Instructions to follow | Beneath this instruction is a listing; print exactly the lines in it starting at the line that contains "Also defining how" and going through the line that contains "2. Load calculation method affected.".

Extracted entries |
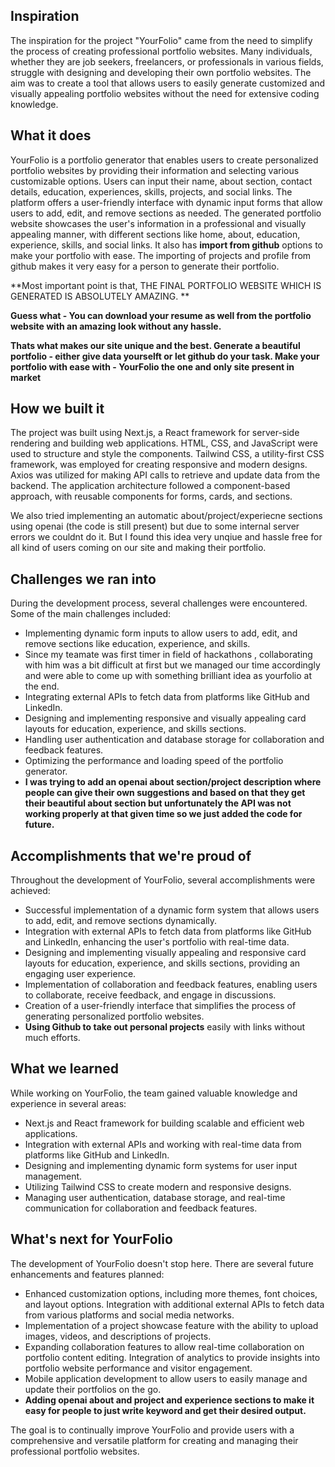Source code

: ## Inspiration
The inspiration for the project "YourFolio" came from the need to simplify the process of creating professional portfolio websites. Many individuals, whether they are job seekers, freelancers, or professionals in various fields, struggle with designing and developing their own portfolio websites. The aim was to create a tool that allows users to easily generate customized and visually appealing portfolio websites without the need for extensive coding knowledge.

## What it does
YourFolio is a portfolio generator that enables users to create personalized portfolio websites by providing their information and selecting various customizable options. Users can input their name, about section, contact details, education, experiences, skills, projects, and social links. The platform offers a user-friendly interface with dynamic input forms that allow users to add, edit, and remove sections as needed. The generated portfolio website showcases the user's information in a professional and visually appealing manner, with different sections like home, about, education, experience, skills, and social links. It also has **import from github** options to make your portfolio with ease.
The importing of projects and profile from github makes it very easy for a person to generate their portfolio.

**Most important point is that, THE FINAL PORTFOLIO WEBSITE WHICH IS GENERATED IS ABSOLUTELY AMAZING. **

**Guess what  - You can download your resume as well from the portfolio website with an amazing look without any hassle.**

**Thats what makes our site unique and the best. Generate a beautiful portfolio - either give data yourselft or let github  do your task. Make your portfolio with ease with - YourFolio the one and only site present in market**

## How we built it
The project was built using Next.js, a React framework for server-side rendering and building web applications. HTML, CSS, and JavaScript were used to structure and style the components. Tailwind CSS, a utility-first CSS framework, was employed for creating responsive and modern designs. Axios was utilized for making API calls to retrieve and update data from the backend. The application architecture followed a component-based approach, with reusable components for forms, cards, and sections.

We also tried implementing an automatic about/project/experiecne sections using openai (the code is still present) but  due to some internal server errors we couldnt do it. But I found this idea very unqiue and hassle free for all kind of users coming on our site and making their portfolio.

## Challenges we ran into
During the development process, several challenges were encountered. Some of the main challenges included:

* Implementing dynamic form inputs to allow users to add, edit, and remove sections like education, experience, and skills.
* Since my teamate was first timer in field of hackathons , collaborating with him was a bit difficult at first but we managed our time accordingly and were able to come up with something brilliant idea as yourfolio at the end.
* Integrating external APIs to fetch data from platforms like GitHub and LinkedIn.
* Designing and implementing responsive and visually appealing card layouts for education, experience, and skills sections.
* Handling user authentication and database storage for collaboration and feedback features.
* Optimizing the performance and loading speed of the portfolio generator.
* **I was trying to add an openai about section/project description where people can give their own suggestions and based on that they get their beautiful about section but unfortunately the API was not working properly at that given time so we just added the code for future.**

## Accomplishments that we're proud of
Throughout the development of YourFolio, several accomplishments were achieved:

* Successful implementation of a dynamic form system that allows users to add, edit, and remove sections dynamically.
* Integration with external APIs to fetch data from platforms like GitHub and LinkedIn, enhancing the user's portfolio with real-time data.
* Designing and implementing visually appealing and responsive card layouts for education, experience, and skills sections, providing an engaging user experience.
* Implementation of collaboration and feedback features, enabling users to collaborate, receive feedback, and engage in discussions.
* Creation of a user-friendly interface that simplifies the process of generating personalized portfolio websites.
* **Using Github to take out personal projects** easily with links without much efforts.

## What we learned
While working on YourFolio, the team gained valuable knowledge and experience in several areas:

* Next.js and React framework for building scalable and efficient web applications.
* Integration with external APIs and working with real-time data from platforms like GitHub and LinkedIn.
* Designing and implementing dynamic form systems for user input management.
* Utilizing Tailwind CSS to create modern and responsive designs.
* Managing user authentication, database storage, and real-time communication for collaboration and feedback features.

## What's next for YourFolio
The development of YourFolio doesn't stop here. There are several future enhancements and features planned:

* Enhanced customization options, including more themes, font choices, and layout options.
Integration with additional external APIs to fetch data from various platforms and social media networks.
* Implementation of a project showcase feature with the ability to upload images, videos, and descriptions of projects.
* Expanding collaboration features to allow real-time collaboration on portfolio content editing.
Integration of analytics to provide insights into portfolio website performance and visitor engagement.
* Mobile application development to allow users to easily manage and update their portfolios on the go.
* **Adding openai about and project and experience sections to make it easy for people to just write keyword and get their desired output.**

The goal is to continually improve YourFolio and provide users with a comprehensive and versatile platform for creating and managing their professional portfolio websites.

...

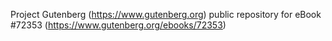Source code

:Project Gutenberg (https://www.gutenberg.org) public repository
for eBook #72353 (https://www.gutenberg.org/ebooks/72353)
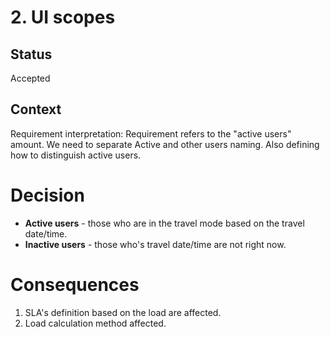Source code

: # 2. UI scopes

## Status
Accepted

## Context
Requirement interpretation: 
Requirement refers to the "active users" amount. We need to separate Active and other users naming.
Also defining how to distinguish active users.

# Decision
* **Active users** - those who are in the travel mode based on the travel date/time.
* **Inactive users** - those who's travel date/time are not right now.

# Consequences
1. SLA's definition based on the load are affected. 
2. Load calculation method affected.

---

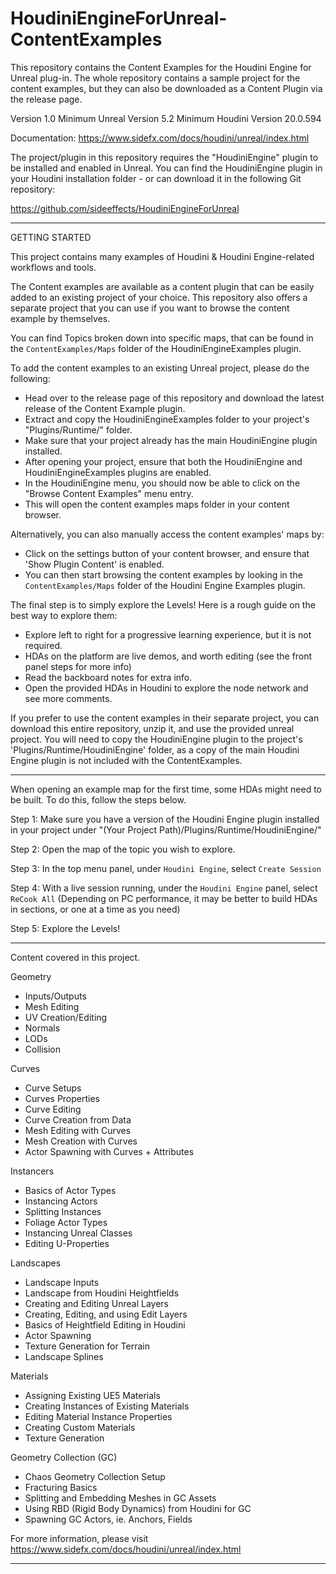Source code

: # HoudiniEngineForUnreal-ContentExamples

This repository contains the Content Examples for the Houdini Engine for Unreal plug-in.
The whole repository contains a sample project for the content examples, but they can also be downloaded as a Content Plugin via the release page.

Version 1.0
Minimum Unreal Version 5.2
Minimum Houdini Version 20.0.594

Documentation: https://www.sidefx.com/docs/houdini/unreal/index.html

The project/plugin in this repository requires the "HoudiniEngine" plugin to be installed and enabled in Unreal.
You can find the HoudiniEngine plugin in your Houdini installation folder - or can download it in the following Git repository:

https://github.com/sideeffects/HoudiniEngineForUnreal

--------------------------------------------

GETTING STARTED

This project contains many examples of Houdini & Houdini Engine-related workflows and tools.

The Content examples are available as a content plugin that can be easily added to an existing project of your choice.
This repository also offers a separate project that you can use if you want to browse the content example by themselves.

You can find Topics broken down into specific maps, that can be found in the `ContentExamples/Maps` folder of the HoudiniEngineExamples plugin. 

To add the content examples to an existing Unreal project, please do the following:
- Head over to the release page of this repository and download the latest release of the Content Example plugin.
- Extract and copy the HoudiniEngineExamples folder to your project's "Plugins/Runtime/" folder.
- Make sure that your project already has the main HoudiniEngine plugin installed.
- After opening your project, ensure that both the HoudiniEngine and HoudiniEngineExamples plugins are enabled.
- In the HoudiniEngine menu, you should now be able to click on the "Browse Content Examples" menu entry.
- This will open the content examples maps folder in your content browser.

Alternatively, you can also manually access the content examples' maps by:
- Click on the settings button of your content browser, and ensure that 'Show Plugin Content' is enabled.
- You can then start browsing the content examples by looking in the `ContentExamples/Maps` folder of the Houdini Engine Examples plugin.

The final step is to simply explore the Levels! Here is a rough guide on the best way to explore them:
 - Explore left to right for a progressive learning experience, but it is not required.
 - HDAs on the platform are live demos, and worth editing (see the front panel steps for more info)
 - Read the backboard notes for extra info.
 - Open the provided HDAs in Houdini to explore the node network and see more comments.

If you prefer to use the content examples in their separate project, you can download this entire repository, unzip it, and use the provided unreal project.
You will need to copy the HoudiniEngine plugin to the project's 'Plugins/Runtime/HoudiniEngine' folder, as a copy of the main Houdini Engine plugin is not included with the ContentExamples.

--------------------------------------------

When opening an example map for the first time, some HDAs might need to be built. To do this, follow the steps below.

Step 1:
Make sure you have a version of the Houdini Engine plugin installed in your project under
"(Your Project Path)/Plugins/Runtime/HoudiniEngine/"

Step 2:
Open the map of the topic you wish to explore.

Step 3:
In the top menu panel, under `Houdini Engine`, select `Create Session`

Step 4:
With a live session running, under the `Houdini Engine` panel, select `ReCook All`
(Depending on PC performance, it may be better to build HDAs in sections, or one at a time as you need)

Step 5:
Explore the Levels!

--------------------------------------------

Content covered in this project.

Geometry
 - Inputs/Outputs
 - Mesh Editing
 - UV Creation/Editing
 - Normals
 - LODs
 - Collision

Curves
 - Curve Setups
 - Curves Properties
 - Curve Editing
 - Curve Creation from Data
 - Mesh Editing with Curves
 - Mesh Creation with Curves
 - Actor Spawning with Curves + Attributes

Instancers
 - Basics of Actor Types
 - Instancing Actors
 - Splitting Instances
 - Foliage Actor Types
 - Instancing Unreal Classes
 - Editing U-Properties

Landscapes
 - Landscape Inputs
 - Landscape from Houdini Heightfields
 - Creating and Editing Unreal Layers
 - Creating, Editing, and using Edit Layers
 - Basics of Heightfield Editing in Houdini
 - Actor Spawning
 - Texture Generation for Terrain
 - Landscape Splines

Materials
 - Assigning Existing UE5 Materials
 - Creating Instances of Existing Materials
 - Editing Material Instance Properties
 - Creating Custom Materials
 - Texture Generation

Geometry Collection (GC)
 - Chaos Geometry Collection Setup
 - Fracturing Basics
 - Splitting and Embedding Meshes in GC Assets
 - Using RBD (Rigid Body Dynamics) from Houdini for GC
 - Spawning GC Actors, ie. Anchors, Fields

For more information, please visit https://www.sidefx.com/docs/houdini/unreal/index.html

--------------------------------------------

Answer area |
Also defining how to distinguish active users.

# Decision
* **Active users** - those who are in the travel mode based on the travel date/time.
* **Inactive users** - those who's travel date/time are not right now.

# Consequences
1. SLA's definition based on the load are affected. 
2. Load calculation method affected.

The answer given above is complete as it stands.